Kimberly cited Justice Anthony M. Kennedy’s concurring and controlling opinion in the court’s 2004 decision in Vieth v. Jubelirer, upholding the dismissal of an equal protection challenge to Pennsylvania’s congressional redistricting after the 2000 census.
“First Amendment concerns arise where a state enacts a law that has the purpose and effect of subjecting a group of voters or their party to disfavored treatment by reason of their views,” added Kimberly, quoting Kennedy.
In response, Frosh noted that the Supreme Court, with Kennedy’s concurrence, dismissed the constitutional challenge to Pennsylvania’s redistricting.
Frosh also defended Maryland’s redistricting, saying the Democratic dominance in seven of the eight districts is not intended to stifle Republican voices but “reflects the distribution of state party power,” as Democrats outnumber Republicans by more than 2-to-1 in the state.

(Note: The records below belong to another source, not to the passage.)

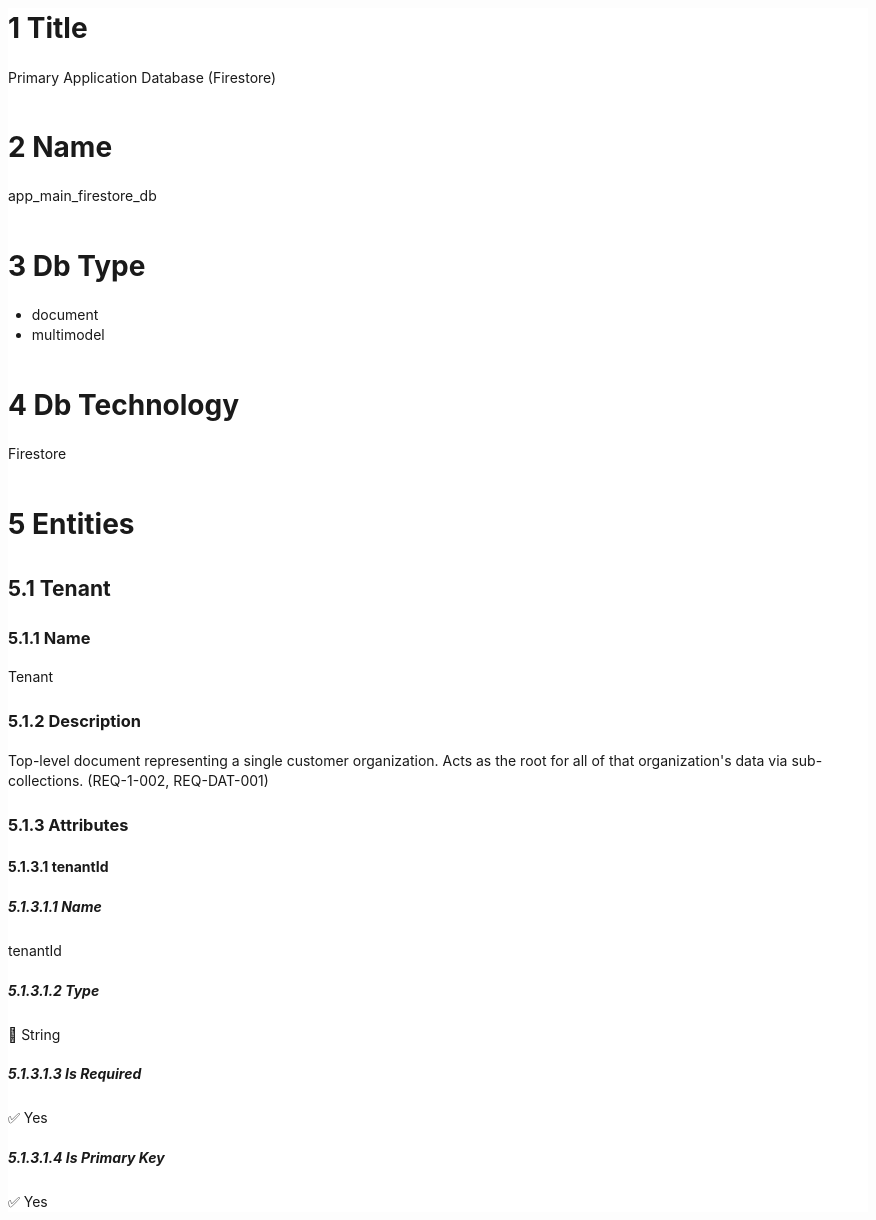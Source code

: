 # 1 Title

Primary Application Database (Firestore)

# 2 Name

app_main_firestore_db

# 3 Db Type

- document
- multimodel

# 4 Db Technology

Firestore

# 5 Entities

## 5.1 Tenant

### 5.1.1 Name

Tenant

### 5.1.2 Description

Top-level document representing a single customer organization. Acts as the root for all of that organization's data via sub-collections. (REQ-1-002, REQ-DAT-001)

### 5.1.3 Attributes

#### 5.1.3.1 tenantId

##### 5.1.3.1.1 Name

tenantId

##### 5.1.3.1.2 Type

🔹 String

##### 5.1.3.1.3 Is Required

✅ Yes

##### 5.1.3.1.4 Is Primary Key

✅ Yes

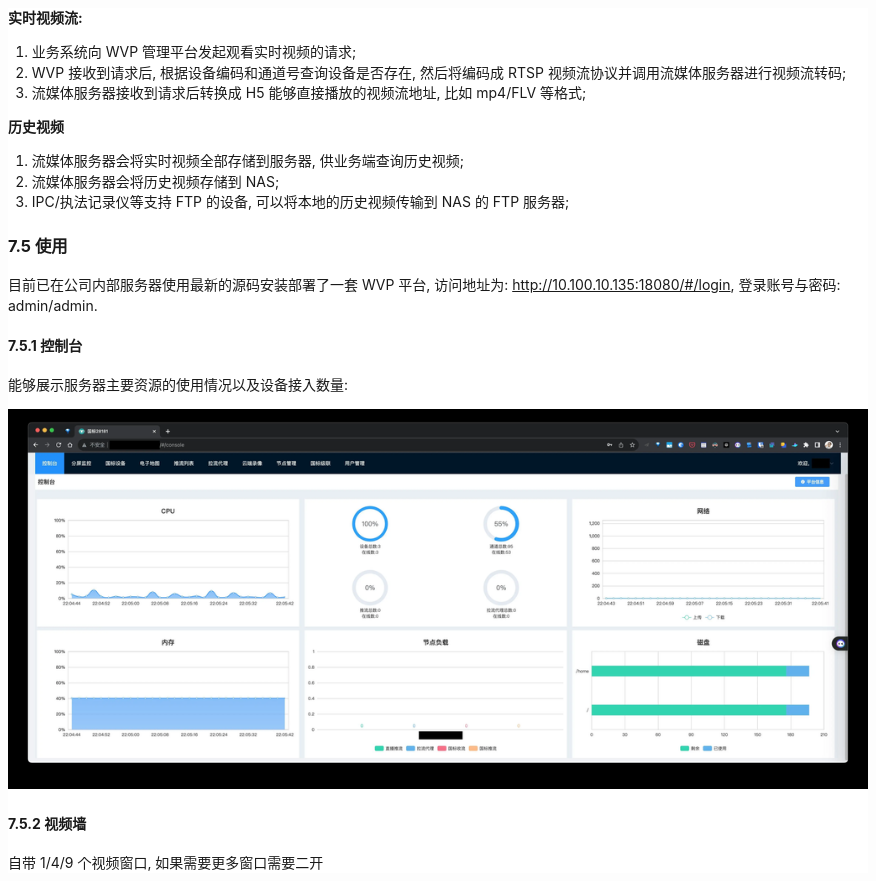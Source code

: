 **实时视频流:**

1. 业务系统向 WVP 管理平台发起观看实时视频的请求;
2. WVP 接收到请求后, 根据设备编码和通道号查询设备是否存在, 然后将编码成 RTSP 视频流协议并调用流媒体服务器进行视频流转码;
3. 流媒体服务器接收到请求后转换成 H5 能够直接播放的视频流地址, 比如 mp4/FLV 等格式;

**历史视频**

1. 流媒体服务器会将实时视频全部存储到服务器, 供业务端查询历史视频;
2. 流媒体服务器会将历史视频存储到 NAS;
3. IPC/执法记录仪等支持 FTP 的设备, 可以将本地的历史视频传输到 NAS 的 FTP 服务器;

### 7.5 使用

目前已在公司内部服务器使用最新的源码安装部署了一套 WVP 平台, 访问地址为: http://10.100.10.135:18080/#/login, 登录账号与密码: admin/admin.

#### 7.5.1 控制台

能够展示服务器主要资源的使用情况以及设备接入数量:

![20241229154732_uk6e6kTz.webp](./stream-integration-solution/20241229154732_uk6e6kTz.webp)

#### 7.5.2 视频墙

自带 1/4/9 个视频窗口, 如果需要更多窗口需要二开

“Although the petitioners complain that each of the abridged sections of the map they challenge voted strongly Republican in the 2008 presidential election, and they note that seven of the eight congressional districts are represented by Democrats, the Democratic Party has long been the majority party in Maryland,” Frosh wrote. “Therefore, Maryland’s plan is a less likely vehicle for partisan discrimination than the reapportionment this court upheld in Vieth.”